== INSTRUCTIONS FOR THE TASK ==
Return the lines below exactly as they appear, please, starting with the first and ending with the one that contains "This project is made".

[Start of section]

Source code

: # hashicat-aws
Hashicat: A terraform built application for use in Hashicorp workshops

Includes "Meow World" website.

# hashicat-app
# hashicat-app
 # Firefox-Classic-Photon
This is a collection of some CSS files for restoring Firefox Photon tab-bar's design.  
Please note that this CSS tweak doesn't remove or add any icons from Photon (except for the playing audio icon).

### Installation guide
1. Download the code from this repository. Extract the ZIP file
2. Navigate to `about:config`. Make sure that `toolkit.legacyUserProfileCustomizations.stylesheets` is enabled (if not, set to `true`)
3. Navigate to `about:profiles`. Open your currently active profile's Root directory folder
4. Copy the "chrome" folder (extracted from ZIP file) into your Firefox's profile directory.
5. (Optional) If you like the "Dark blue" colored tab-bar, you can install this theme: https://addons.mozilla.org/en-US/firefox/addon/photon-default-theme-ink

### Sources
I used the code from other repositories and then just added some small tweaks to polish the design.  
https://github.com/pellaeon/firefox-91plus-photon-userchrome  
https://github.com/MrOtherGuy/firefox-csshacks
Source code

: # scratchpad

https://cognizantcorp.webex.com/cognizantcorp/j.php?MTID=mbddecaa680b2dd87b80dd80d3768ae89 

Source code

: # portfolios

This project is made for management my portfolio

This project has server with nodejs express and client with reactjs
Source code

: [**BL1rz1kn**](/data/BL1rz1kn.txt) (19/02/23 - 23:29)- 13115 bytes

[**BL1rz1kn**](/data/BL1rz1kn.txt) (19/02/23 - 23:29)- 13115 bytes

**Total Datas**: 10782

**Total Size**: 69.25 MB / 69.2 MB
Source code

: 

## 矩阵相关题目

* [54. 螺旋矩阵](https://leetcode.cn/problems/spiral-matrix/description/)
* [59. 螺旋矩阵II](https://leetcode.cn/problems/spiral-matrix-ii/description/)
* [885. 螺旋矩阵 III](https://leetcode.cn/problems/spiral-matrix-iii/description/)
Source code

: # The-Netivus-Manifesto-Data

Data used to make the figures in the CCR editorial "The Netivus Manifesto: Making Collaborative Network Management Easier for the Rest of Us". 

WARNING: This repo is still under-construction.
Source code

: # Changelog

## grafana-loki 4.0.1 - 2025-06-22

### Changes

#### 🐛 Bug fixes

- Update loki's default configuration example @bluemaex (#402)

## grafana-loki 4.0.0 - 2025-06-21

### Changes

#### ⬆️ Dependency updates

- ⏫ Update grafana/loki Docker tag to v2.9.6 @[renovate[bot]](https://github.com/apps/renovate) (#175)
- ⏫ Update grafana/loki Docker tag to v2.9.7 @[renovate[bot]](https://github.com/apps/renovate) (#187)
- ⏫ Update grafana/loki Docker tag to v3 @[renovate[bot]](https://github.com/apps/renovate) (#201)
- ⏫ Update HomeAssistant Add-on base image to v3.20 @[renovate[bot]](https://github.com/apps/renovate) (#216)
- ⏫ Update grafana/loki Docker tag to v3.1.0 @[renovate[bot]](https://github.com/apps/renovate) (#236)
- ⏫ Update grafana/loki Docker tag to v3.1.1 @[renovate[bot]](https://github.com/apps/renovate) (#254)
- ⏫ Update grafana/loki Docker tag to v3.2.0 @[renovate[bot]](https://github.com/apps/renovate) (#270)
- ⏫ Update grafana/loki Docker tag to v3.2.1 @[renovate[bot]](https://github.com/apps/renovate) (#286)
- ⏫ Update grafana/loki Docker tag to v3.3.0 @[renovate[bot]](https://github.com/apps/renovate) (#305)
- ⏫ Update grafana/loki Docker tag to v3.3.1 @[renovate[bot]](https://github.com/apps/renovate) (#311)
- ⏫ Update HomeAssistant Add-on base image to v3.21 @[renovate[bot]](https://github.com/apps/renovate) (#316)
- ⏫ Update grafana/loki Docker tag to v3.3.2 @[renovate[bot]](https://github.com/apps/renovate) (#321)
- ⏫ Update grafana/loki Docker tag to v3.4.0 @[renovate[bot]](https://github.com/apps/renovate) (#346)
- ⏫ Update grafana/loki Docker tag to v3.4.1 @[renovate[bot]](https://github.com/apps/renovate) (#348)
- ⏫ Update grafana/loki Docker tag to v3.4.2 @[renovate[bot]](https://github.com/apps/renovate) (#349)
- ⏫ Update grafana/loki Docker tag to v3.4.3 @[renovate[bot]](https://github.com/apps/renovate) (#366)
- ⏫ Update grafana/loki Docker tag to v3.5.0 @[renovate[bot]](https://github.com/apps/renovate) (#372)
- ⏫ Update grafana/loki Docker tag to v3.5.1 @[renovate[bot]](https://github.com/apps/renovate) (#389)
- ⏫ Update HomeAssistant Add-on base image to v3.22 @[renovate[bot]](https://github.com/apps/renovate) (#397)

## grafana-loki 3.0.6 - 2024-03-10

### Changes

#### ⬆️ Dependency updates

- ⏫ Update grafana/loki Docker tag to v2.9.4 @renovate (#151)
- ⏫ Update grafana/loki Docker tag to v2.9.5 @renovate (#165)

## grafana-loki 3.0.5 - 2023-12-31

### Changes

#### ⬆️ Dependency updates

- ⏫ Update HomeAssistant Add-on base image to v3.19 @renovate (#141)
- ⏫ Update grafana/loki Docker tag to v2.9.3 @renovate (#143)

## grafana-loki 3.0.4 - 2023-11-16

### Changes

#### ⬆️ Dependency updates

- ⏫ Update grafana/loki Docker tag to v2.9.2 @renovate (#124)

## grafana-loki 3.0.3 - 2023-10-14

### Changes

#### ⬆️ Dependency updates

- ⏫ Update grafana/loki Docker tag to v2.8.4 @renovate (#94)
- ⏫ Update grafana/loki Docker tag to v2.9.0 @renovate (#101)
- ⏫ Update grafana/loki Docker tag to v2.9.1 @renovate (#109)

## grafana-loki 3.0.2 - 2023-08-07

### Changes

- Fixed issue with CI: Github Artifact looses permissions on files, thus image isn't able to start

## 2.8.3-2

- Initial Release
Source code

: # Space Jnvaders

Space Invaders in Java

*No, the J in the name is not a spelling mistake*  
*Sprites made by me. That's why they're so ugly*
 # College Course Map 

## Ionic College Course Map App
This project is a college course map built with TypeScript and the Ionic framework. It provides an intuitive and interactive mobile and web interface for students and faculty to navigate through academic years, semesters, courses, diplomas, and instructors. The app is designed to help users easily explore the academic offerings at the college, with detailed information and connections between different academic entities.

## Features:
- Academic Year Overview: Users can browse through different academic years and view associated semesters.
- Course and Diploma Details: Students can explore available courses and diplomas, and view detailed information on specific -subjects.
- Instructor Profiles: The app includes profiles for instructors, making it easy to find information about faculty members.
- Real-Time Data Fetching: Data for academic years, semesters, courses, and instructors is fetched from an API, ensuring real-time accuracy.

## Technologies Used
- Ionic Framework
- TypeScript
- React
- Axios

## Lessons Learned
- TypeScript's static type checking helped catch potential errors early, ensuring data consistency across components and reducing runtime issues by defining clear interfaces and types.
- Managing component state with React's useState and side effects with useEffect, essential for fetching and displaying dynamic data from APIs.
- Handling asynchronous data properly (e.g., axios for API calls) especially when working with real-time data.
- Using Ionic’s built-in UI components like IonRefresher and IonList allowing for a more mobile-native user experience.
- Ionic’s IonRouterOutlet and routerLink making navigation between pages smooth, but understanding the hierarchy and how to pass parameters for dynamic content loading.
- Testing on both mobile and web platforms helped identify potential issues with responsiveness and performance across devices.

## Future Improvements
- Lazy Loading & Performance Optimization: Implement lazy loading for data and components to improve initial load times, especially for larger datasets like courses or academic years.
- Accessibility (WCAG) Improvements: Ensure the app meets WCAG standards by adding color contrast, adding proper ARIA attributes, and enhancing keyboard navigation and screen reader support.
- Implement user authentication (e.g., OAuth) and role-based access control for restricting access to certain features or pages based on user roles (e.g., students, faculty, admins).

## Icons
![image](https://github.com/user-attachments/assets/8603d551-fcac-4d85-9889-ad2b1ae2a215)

[End of section]

== ANSWER SPACE ==
Source code

: # hashicat-aws
Hashicat: A terraform built application for use in Hashicorp workshops

Includes "Meow World" website.

# hashicat-app
# hashicat-app
 # Firefox-Classic-Photon
This is a collection of some CSS files for restoring Firefox Photon tab-bar's design.  
Please note that this CSS tweak doesn't remove or add any icons from Photon (except for the playing audio icon).

### Installation guide
1. Download the code from this repository. Extract the ZIP file
2. Navigate to `about:config`. Make sure that `toolkit.legacyUserProfileCustomizations.stylesheets` is enabled (if not, set to `true`)
3. Navigate to `about:profiles`. Open your currently active profile's Root directory folder
4. Copy the "chrome" folder (extracted from ZIP file) into your Firefox's profile directory.
5. (Optional) If you like the "Dark blue" colored tab-bar, you can install this theme: https://addons.mozilla.org/en-US/firefox/addon/photon-default-theme-ink

### Sources
I used the code from other repositories and then just added some small tweaks to polish the design.  
https://github.com/pellaeon/firefox-91plus-photon-userchrome  
https://github.com/MrOtherGuy/firefox-csshacks
Source code

: # scratchpad

https://cognizantcorp.webex.com/cognizantcorp/j.php?MTID=mbddecaa680b2dd87b80dd80d3768ae89 

Source code

: # portfolios

This project is made for management my portfolio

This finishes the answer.